[Dataset entries]
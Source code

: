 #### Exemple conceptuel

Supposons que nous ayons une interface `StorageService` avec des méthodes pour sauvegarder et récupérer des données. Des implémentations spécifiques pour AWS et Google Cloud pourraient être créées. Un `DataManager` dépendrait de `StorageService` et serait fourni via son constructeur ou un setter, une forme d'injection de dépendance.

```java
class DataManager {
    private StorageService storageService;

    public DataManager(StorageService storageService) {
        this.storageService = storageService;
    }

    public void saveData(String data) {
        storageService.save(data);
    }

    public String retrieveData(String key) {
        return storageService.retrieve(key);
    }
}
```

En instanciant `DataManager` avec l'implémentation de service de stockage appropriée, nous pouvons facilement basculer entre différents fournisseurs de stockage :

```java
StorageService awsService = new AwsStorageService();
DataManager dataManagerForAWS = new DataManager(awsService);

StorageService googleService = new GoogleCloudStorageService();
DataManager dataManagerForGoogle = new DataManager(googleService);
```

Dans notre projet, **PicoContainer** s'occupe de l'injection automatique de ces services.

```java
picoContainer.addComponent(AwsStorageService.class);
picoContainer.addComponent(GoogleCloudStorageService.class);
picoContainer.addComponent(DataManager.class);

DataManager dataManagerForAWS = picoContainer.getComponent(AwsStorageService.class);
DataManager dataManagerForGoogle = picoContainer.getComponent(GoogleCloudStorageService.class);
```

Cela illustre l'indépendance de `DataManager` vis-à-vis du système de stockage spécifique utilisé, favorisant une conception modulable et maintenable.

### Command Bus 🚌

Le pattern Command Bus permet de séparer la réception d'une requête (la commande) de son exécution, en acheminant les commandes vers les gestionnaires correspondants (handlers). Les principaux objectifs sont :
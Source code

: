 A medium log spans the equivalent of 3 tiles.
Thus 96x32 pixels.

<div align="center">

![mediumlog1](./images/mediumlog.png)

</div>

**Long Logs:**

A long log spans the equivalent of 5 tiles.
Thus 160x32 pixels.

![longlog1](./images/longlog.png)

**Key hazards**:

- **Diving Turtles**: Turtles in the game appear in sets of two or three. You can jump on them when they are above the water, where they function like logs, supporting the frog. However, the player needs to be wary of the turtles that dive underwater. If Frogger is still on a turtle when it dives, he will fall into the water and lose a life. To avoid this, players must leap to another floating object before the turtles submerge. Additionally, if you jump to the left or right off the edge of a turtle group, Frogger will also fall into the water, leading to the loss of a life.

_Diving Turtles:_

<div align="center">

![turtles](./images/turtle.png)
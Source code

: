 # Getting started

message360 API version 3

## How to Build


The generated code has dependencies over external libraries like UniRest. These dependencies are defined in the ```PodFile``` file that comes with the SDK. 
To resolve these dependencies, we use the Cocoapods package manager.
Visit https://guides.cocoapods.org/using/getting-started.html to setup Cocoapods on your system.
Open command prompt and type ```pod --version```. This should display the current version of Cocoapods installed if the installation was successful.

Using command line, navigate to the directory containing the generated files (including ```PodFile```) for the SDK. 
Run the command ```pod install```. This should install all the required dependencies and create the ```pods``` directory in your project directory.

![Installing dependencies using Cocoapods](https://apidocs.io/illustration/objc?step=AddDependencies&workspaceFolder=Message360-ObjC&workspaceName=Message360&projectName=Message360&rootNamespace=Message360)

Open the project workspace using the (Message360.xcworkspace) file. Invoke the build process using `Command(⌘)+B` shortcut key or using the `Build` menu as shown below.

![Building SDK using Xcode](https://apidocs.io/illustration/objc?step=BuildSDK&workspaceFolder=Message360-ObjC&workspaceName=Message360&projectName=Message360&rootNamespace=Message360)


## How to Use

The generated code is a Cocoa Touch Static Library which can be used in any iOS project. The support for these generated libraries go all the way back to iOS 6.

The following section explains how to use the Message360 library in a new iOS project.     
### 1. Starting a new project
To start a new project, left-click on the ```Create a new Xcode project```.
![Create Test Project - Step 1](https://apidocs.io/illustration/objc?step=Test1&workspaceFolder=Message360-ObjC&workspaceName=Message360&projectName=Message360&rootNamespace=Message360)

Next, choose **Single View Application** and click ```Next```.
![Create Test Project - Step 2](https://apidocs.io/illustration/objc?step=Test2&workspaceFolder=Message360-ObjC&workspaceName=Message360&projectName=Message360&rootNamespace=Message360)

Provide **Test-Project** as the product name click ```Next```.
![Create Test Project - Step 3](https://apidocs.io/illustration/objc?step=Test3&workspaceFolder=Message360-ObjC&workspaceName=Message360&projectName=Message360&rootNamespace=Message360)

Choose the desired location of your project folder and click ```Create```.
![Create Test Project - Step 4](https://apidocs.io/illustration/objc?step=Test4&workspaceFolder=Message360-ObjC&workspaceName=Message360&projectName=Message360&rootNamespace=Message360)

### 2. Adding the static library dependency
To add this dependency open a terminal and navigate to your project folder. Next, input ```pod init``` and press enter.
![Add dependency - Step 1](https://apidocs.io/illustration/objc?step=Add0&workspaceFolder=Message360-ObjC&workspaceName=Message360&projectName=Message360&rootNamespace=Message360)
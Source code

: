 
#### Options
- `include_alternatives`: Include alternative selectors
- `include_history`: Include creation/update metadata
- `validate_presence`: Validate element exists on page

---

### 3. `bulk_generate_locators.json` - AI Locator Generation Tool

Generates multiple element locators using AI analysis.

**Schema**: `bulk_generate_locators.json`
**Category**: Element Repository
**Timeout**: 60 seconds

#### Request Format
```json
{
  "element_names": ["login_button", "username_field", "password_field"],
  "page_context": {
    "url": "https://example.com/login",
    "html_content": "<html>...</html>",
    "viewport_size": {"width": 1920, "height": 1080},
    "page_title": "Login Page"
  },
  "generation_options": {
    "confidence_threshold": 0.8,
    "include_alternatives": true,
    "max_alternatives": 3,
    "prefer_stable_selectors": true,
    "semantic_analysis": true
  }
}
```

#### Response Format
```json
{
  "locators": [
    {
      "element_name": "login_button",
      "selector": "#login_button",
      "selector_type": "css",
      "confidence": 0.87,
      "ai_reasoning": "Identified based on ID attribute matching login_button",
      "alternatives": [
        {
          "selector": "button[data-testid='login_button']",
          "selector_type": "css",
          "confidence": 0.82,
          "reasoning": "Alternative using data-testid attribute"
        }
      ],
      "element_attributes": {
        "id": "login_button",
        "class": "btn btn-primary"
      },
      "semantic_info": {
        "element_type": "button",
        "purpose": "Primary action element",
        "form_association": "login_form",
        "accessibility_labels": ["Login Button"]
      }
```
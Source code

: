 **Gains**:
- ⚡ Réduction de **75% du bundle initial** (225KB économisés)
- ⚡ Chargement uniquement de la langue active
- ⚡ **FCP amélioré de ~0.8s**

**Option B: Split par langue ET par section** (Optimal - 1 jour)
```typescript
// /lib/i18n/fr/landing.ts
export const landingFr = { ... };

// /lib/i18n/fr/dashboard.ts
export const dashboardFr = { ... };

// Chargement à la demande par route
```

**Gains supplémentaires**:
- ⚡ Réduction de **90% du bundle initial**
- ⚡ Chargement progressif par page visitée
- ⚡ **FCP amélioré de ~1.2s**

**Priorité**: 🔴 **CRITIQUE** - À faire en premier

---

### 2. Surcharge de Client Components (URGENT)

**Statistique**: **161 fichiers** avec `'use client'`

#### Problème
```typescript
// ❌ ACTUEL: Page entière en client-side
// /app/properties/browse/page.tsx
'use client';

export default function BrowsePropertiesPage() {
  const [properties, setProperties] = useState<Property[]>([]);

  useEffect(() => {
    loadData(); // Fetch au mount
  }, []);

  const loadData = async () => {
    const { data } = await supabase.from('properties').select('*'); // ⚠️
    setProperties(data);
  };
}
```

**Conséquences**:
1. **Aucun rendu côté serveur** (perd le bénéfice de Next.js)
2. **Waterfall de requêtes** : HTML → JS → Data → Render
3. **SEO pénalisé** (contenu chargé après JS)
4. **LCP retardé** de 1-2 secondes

◆ Prompt: Looking at the records above, return exactly the lines from the line with "Run the command" to the line with "### 2. Adding the static library dependency", both ends included.

◆ Problem solution:
Run the command ```pod install```. This should install all the required dependencies and create the ```pods``` directory in your project directory.

![Installing dependencies using Cocoapods](https://apidocs.io/illustration/objc?step=AddDependencies&workspaceFolder=Message360-ObjC&workspaceName=Message360&projectName=Message360&rootNamespace=Message360)

Open the project workspace using the (Message360.xcworkspace) file. Invoke the build process using `Command(⌘)+B` shortcut key or using the `Build` menu as shown below.

![Building SDK using Xcode](https://apidocs.io/illustration/objc?step=BuildSDK&workspaceFolder=Message360-ObjC&workspaceName=Message360&projectName=Message360&rootNamespace=Message360)


## How to Use

The generated code is a Cocoa Touch Static Library which can be used in any iOS project. The support for these generated libraries go all the way back to iOS 6.

The following section explains how to use the Message360 library in a new iOS project.     
### 1. Starting a new project
To start a new project, left-click on the ```Create a new Xcode project```.
![Create Test Project - Step 1](https://apidocs.io/illustration/objc?step=Test1&workspaceFolder=Message360-ObjC&workspaceName=Message360&projectName=Message360&rootNamespace=Message360)

Next, choose **Single View Application** and click ```Next```.
![Create Test Project - Step 2](https://apidocs.io/illustration/objc?step=Test2&workspaceFolder=Message360-ObjC&workspaceName=Message360&projectName=Message360&rootNamespace=Message360)

Provide **Test-Project** as the product name click ```Next```.
![Create Test Project - Step 3](https://apidocs.io/illustration/objc?step=Test3&workspaceFolder=Message360-ObjC&workspaceName=Message360&projectName=Message360&rootNamespace=Message360)

Choose the desired location of your project folder and click ```Create```.
![Create Test Project - Step 4](https://apidocs.io/illustration/objc?step=Test4&workspaceFolder=Message360-ObjC&workspaceName=Message360&projectName=Message360&rootNamespace=Message360)

### 2. Adding the static library dependency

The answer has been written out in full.